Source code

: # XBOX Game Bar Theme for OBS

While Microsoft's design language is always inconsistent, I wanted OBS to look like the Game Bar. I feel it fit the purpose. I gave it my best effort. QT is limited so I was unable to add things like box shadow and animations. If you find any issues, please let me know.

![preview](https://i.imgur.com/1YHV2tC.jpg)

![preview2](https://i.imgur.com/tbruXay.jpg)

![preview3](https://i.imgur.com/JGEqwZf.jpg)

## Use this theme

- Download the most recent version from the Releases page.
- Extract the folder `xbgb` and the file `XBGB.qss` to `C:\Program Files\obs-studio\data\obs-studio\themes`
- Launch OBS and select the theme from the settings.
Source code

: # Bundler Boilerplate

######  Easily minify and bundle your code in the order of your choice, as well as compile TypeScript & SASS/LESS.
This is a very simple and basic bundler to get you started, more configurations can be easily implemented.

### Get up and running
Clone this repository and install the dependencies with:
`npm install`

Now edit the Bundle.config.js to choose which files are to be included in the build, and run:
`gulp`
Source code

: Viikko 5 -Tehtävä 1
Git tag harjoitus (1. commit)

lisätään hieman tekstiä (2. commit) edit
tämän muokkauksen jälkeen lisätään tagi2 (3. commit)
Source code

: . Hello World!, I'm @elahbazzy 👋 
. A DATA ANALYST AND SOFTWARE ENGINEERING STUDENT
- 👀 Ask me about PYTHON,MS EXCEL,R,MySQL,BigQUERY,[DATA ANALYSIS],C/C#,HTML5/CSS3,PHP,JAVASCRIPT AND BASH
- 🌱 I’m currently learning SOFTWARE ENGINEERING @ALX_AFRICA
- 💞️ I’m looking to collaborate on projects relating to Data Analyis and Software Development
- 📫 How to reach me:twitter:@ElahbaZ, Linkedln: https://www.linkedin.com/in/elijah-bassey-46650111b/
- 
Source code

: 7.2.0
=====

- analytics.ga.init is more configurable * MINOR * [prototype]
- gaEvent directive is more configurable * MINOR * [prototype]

┄┄┄┄┄┄┄┄┄┄┄┄┄┄┄┄┄┄┄┄

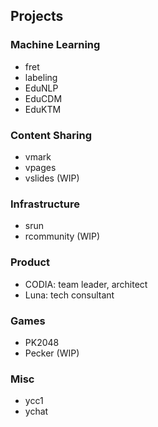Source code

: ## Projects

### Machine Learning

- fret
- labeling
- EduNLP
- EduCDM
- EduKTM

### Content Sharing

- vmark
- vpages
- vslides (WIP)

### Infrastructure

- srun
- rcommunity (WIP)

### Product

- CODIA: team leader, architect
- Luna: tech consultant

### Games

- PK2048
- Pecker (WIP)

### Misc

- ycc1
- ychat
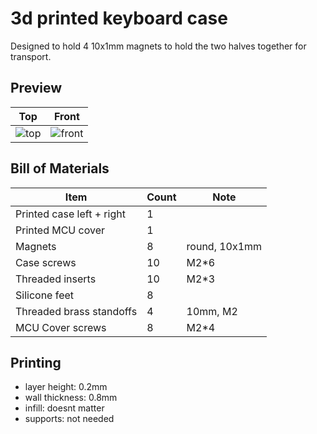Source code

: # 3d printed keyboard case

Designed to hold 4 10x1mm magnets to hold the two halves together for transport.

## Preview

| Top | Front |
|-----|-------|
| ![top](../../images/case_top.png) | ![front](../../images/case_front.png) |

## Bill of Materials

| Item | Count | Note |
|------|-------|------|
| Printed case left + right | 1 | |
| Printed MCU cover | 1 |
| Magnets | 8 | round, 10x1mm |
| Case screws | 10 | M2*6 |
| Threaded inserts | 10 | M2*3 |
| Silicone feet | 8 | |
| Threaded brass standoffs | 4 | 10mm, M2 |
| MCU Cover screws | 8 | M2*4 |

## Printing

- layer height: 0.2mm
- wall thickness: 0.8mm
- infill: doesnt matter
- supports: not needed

┄┄┄┄┄┄┄┄┄┄┄┄┄┄┄┄┄┄┄┄

▶ **Work instruction**:
Give the count of lines that hold the word "Threaded" in the listing above, with no other text.

▶ **Solution for this task**:
2